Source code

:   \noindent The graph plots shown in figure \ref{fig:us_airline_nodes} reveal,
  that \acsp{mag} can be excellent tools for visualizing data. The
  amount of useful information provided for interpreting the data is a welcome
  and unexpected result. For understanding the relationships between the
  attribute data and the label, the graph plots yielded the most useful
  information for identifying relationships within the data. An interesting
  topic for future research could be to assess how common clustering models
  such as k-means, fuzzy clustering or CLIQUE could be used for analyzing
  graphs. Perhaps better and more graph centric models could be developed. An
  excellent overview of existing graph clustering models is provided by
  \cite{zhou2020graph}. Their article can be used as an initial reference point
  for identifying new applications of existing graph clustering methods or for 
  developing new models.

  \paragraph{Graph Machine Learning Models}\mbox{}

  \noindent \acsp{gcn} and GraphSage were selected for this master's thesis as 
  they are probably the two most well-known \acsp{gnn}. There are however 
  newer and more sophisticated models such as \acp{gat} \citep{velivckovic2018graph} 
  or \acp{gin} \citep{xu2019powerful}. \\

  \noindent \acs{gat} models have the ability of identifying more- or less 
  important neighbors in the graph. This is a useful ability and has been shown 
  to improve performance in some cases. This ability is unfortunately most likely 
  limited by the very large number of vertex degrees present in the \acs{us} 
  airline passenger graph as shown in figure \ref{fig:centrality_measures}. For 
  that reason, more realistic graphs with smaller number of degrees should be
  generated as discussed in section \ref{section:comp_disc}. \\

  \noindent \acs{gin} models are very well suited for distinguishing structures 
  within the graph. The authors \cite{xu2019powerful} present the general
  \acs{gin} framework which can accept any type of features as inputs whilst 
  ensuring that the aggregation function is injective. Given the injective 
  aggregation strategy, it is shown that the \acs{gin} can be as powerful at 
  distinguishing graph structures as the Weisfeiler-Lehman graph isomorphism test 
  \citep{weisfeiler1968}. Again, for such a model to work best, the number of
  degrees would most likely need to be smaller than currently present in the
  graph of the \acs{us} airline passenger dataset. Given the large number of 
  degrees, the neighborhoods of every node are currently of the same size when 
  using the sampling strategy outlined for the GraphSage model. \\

==============================

Work item: Your answer should be the exact lines above from the one with "topic for future" through the one with "excellent overview of", both included, and nothing besides.

Result for this exercise:
  topic for future research could be to assess how common clustering models
  such as k-means, fuzzy clustering or CLIQUE could be used for analyzing
  graphs. Perhaps better and more graph centric models could be developed. An
  excellent overview of existing graph clustering models is provided by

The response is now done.